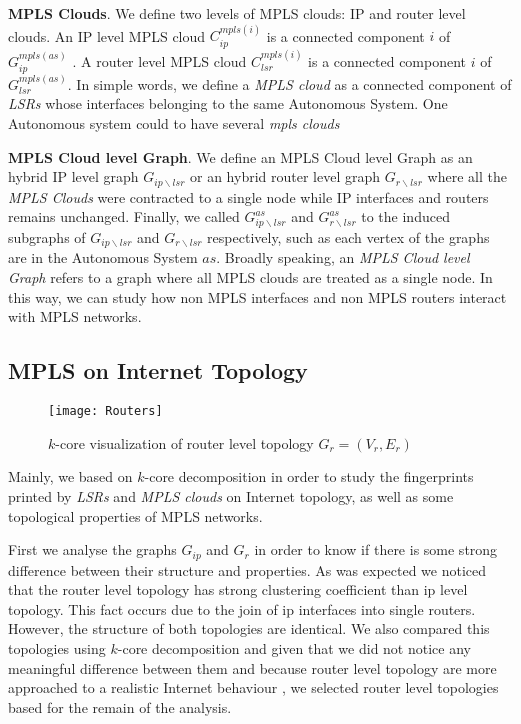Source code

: \textbf{MPLS Clouds}. We define two levels of MPLS clouds: IP and router level clouds. An IP level MPLS cloud $C^{mpls(i)}_{ip}$ is a connected component $i$ of $G^{mpls(as)}_{ip}$ . A router level MPLS cloud $C^{mpls(i)}_{lsr}$ is a connected component $i$ of $G^{mpls(as)}_{lsr}$. In simple words, we define a \textit{MPLS cloud} as a connected component of \textit{LSRs} whose interfaces belonging to the same Autonomous System. One Autonomous system could to have several \textit{mpls clouds}

\textbf{MPLS Cloud level Graph}. We define an MPLS Cloud level Graph as an hybrid IP level graph $G_{ip\backslash lsr}$  or an hybrid router level graph $G_{r\backslash lsr}$  where all the \textit{MPLS Clouds} were contracted to a single node while IP interfaces  and  routers remains unchanged. Finally, we called $G^{as}_{ip\backslash lsr}$ and $G^{as}_{r\backslash lsr}$ to the induced subgraphs of $G_{ip\backslash lsr}$ and $G_{r\backslash lsr}$ respectively, such as each vertex of the graphs are in the Autonomous System $as$. Broadly speaking, an \textit{MPLS Cloud level Graph} refers to a graph where all MPLS clouds are treated as a single node. In this way, we can study how non MPLS interfaces and non MPLS routers interact with MPLS networks.


\subsection{MPLS on Internet Topology} 

\begin{figure}[!t]
\centering
\texttt{[image: Routers]}
\caption{$k$-core visualization of router level topology $G_{r}=(V_{r}, E_{r})$ }
\label{fig_k_core_routers}
\end{figure}

Mainly, we based on $k$-core decomposition in order to study the fingerprints printed by \textit{LSRs} and \textit{MPLS clouds} on Internet topology, as well as some topological properties of MPLS networks. 

First we analyse the graphs $G_{ip}$ and $G_{r}$ in order to know if there is some strong difference between their structure and properties. As was expected we noticed that the router level topology has strong clustering coefficient than ip level topology. This fact occurs due to the join of ip interfaces into single routers. However, the structure of both topologies are identical. We also compared this topologies using $k$-core decomposition and given that we did not notice any meaningful difference between them and because router level topology are more approached to a realistic Internet behaviour , we selected router level topologies based for the remain of the analysis.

EXERCISE REQUIREMENTS: Copy every record exactly as written, leaving out the pictures.

FINAL ANSWER:
Source code

: \textbf{MPLS Clouds}. We define two levels of MPLS clouds: IP and router level clouds. An IP level MPLS cloud $C^{mpls(i)}_{ip}$ is a connected component $i$ of $G^{mpls(as)}_{ip}$ . A router level MPLS cloud $C^{mpls(i)}_{lsr}$ is a connected component $i$ of $G^{mpls(as)}_{lsr}$. In simple words, we define a \textit{MPLS cloud} as a connected component of \textit{LSRs} whose interfaces belonging to the same Autonomous System. One Autonomous system could to have several \textit{mpls clouds}

\textbf{MPLS Cloud level Graph}. We define an MPLS Cloud level Graph as an hybrid IP level graph $G_{ip\backslash lsr}$  or an hybrid router level graph $G_{r\backslash lsr}$  where all the \textit{MPLS Clouds} were contracted to a single node while IP interfaces  and  routers remains unchanged. Finally, we called $G^{as}_{ip\backslash lsr}$ and $G^{as}_{r\backslash lsr}$ to the induced subgraphs of $G_{ip\backslash lsr}$ and $G_{r\backslash lsr}$ respectively, such as each vertex of the graphs are in the Autonomous System $as$. Broadly speaking, an \textit{MPLS Cloud level Graph} refers to a graph where all MPLS clouds are treated as a single node. In this way, we can study how non MPLS interfaces and non MPLS routers interact with MPLS networks.


\subsection{MPLS on Internet Topology} 

\begin{figure}[!t]
\centering
\texttt{[image: Routers]}
\caption{$k$-core visualization of router level topology $G_{r}=(V_{r}, E_{r})$ }
\label{fig_k_core_routers}
\end{figure}

Mainly, we based on $k$-core decomposition in order to study the fingerprints printed by \textit{LSRs} and \textit{MPLS clouds} on Internet topology, as well as some topological properties of MPLS networks. 

First we analyse the graphs $G_{ip}$ and $G_{r}$ in order to know if there is some strong difference between their structure and properties. As was expected we noticed that the router level topology has strong clustering coefficient than ip level topology. This fact occurs due to the join of ip interfaces into single routers. However, the structure of both topologies are identical. We also compared this topologies using $k$-core decomposition and given that we did not notice any meaningful difference between them and because router level topology are more approached to a realistic Internet behaviour , we selected router level topologies based for the remain of the analysis.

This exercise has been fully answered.